Esperamos haber convencido al lector del interés del trabajo de Alain Bihr y Michel Husson 5/. Su lección fundamental es que toda sociedad conoce relaciones de poder basadas en las relaciones de producción, con sus clases dominantes y la ideología justificadora que desarrollan. Desde este punto de vista, es posible denunciar la ingenuidad del proyecto de capitalismo verde-rosa que defiende Thomas Piketty. Por el contrario, el lector puede reprochar a los autores no proponer un proyecto alternativo. ¿Qué proyecto, compatible con las exigencias ecológicas, puede hoy movilizar a las y los precarios, las clases populares y una gran parte de las clases medias? ¿Cómo conciliar los objetivos ecológicos y el deseo de aumentar el poder adquisitivo? ¿Cómo reemplazar la hegemonía de las clases dominantes?


Henri Sterdyniak es economista y animador, junto a otra gente, de Économistes Atterrés.

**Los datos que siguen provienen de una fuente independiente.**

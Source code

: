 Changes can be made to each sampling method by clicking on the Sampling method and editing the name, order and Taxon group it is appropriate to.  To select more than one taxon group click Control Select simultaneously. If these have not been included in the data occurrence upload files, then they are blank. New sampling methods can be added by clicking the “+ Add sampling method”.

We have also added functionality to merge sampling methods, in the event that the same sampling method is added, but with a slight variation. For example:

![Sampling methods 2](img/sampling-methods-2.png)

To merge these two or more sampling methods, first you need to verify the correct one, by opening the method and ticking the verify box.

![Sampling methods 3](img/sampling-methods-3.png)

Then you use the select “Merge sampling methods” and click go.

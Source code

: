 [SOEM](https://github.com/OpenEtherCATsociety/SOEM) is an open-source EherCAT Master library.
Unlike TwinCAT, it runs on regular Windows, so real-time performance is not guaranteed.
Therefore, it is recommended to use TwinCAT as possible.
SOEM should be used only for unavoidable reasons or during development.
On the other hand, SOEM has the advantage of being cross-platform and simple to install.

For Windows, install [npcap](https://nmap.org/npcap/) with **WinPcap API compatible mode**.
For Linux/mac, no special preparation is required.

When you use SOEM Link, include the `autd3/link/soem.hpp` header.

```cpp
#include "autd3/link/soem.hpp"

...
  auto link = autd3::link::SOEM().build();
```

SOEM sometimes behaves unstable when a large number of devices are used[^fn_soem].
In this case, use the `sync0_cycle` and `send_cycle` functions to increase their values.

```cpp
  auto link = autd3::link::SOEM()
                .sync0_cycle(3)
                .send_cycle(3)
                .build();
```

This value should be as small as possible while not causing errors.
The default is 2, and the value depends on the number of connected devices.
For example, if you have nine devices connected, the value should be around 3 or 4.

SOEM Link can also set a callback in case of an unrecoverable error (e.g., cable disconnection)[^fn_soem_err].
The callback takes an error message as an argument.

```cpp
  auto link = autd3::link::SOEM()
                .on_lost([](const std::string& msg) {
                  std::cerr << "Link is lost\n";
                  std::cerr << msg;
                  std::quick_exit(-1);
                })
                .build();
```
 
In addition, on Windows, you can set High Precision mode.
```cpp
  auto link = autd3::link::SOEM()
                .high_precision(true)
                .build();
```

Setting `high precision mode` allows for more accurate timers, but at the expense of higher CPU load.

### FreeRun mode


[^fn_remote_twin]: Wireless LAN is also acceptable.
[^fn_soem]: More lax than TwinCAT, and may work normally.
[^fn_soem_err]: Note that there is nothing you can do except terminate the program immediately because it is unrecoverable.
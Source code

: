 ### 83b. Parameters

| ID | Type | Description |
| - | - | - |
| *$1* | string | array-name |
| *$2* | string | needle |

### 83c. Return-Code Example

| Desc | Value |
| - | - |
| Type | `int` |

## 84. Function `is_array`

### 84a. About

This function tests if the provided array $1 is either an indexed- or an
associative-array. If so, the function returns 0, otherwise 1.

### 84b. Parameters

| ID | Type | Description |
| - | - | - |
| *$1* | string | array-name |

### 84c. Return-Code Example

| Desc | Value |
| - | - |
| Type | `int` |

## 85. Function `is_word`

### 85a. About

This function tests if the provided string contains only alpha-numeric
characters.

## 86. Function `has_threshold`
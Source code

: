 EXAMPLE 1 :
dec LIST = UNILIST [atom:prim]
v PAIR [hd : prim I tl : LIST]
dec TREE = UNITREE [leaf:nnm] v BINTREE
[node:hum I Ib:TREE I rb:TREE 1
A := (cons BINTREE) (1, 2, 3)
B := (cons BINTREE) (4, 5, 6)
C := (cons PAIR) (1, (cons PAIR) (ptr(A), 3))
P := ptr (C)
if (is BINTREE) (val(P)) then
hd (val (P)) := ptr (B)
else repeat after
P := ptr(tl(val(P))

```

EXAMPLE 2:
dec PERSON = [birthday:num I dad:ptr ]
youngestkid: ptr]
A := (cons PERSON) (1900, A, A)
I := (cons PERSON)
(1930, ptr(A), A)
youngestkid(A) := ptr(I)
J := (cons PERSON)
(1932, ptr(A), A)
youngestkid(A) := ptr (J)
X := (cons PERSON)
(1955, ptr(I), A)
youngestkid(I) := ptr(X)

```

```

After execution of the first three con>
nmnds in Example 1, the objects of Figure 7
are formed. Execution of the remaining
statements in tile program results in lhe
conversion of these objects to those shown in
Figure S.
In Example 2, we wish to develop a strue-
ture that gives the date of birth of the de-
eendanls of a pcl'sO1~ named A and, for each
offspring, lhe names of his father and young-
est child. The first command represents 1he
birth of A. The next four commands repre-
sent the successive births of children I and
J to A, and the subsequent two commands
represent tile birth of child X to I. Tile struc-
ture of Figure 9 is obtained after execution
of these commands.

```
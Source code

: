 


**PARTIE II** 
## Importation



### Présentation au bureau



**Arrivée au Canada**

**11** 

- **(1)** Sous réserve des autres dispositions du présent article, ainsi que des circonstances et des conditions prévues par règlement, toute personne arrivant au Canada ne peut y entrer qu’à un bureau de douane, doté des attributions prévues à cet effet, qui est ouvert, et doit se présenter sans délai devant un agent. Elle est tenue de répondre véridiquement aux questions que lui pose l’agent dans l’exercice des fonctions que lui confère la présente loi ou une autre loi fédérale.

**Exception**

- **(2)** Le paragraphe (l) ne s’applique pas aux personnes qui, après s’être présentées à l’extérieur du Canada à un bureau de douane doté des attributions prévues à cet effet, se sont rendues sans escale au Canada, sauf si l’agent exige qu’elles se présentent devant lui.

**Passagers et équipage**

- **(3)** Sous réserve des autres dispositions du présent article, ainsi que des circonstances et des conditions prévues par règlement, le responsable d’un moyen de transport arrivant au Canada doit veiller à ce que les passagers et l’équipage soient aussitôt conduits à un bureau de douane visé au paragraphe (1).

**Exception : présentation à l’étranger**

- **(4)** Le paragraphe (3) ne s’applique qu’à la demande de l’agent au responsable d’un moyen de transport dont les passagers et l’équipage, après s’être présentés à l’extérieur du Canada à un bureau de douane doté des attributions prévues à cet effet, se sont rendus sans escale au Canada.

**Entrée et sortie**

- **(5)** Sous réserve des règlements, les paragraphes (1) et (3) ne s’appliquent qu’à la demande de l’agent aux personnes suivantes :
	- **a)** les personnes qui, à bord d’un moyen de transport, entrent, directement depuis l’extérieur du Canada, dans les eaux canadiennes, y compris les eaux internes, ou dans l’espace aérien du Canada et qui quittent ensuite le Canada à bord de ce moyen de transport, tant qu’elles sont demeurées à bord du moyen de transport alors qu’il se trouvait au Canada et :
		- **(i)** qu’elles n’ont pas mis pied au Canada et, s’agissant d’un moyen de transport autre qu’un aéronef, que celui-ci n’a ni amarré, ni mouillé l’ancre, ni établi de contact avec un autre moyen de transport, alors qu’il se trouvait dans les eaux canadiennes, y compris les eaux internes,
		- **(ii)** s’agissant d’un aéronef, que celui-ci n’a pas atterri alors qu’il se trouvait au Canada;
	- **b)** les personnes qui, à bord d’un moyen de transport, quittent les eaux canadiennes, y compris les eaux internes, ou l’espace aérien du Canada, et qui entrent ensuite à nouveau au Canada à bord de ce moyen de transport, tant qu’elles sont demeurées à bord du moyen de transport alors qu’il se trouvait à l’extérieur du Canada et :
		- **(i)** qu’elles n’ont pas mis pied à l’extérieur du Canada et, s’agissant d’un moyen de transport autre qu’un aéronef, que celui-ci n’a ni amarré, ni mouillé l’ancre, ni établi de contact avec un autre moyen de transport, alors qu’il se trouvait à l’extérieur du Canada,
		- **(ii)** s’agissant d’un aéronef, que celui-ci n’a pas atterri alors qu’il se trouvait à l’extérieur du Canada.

Traducción: Faustino Eguberri para viento sur

Notas:

1/ El capital en el siglo XXI. RBA Libros. ISBN 978-84-9056-547-6. Capital e ideología. Editorial Deusto. ISBN 978-84-234-3095-6 ndt
2/ http://www.cadtm.org/IMG/pdf/wir2018-summary-spanish.pdf ndt
3/ https://www.lavanguardia.com/internacional/20181209/453460993963/manifiesto-para-la-democratizacion-de-europa-thomas-piketty.html ndt
4/ Se publicará (en francés) en octubre de 2020, por Éditions Syllepse, París y Page 2, Lausanne.
5/ Aunque pueda ser criticado por aparecer como la yuxtaposición de los capítulos escritos por cada uno de los autores; pasar demasiado rápido los análisis históricos de Thomas Piketty para concentrarse en su proyecto político; evocar las relaciones de producción como deus ex machina , olvidando las actuales contradicciones del capitalismo entre capitalismo financiero y capitalismo industrial, sin tener en cuenta el actual debilitamiento político de las fuerzas populares.